Note that this script only pulls the latest records, so suggest running e.g. once a day/week. Next step would be to extend so Facebook/Google Sheets authentication is automated.

# Code

To run all: Runtime/Cell > Run all

Note that you will need to create a new access token from https://developers.facebook.com/tools/explorer, and paste in to step 1, as well as the Facebook page id/name and Google Sheets name/worksheet.

In [None]:
!pip install facebook-sdk
!pip install vaderSentiment

In [None]:
import pandas as pd
import facebook
from vaderSentiment.vaderSentiment import SentimentIntensityAnalyzer

In [None]:
# Step 1 - Get Facebook posts
PAGE_ID = "YOUR_PAGE_ID"
PAGE_NAME = "YOUR_PAGE_NAME"
TOKEN = "YOUR_TOKEN"

graph = facebook.GraphAPI(access_token=TOKEN, version="3.0")
posts = graph.get_object(id=PAGE_ID, fields="posts")

post_ids = []
for post in posts['posts']['data']:
    post_ids.append(post['id'])

In [None]:
# Step 2 - Load comments into data frame, add sentiment. Exclude comments from page owner
comments_df = pd.DataFrame(columns=["post_id","comment_id","created_time","sentiment","message","date"])
analyser = SentimentIntensityAnalyzer()

def get_comments(object_id):
    comments = graph.get_object(id=object_id, fields="comments{created_time,id,message,from}")
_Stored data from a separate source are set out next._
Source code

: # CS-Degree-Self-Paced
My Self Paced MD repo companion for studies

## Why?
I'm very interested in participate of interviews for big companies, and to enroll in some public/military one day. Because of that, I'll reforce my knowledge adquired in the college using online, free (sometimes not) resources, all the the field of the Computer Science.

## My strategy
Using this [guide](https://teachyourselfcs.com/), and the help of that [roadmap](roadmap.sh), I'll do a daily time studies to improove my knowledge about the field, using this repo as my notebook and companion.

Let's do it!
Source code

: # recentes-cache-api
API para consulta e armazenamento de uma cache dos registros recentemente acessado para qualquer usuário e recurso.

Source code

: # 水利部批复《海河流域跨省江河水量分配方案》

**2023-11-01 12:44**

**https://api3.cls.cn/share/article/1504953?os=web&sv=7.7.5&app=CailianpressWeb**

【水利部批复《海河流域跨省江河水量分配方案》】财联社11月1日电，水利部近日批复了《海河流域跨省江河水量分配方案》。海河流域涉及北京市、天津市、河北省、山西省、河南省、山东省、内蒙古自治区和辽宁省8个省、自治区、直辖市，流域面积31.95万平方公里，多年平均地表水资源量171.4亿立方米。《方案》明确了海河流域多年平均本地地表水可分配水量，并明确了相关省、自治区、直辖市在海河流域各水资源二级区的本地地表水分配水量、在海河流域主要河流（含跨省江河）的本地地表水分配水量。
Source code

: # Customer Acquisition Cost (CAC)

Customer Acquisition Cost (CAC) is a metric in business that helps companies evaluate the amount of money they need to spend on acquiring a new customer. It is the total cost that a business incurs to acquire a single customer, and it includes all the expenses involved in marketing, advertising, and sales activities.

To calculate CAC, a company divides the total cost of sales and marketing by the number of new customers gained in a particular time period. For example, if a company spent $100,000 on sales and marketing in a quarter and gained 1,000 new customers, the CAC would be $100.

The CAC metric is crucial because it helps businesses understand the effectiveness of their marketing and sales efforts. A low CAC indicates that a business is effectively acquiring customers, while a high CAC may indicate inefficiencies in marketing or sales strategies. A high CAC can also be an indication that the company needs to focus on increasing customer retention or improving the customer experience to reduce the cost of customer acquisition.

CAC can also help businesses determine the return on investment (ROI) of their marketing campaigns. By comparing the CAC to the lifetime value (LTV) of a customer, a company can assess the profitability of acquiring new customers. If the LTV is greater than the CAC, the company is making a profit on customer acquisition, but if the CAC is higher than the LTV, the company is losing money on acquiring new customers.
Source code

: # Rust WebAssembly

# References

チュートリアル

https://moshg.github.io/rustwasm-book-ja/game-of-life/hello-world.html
    if 'comments' in comments:  
        for comment in comments['comments']['data']:
            # Add comment if not a duplicate for same day and not posted by page owner
            date = comment['created_time'].split('T')[0]
            if not ((comments_df['date'] == date) & (comments_df['message'] == comment['message'])).any() and comment['message'] != "" and ('from' not in comment or comment['from']['name'] != PAGE_NAME):
                sentiment = analyser.polarity_scores(comment['message'])['compound']
                comments_df.loc[len(comments_df)] = [post_id,comment['id'],comment['created_time'],sentiment,comment['message'],date]

            # Call function recursively in case there are replies to *this* comment
            get_comments(comment['id'])
  
for post_id in post_ids:
    get_comments(post_id)
    
del comments_df['date']
comments_df.head(1)

In [None]:
# Step 3 - Open Google Sheet and get existing comments
from google.colab import auth
auth.authenticate_user()

import gspread
from oauth2client.client import GoogleCredentials

SHEET_NAME = "YOUR_SHEET_NAME"
WORKSHEET_NAME = "YOUR_WORKSHEET_NAME"

gc = gspread.authorize(GoogleCredentials.get_application_default())

worksheet = gc.open(SHEET_NAME).worksheet(WORKSHEET_NAME)

rows = worksheet.get_all_values()
existing_df = pd.DataFrame.from_records(rows[1:],columns=rows[0])
existing_df.head(1)

In [None]:
# Step 4 - Identify new comments (not in existing)
new_comments_df = comments_df[~comments_df['comment_id'].isin(existing_df['comment_id'])]
new_comments_df

In [None]:
# Step 5 - Write all comments to the sheet
from gspread_dataframe import set_with_dataframe
all_comments = existing_df.append(new_comments_df, sort=False).sort_values(['created_time'], ascending=[False])
set_with_dataframe(worksheet, all_comments)
print("Done: added %d new comments to sheet" % len(new_comments_df))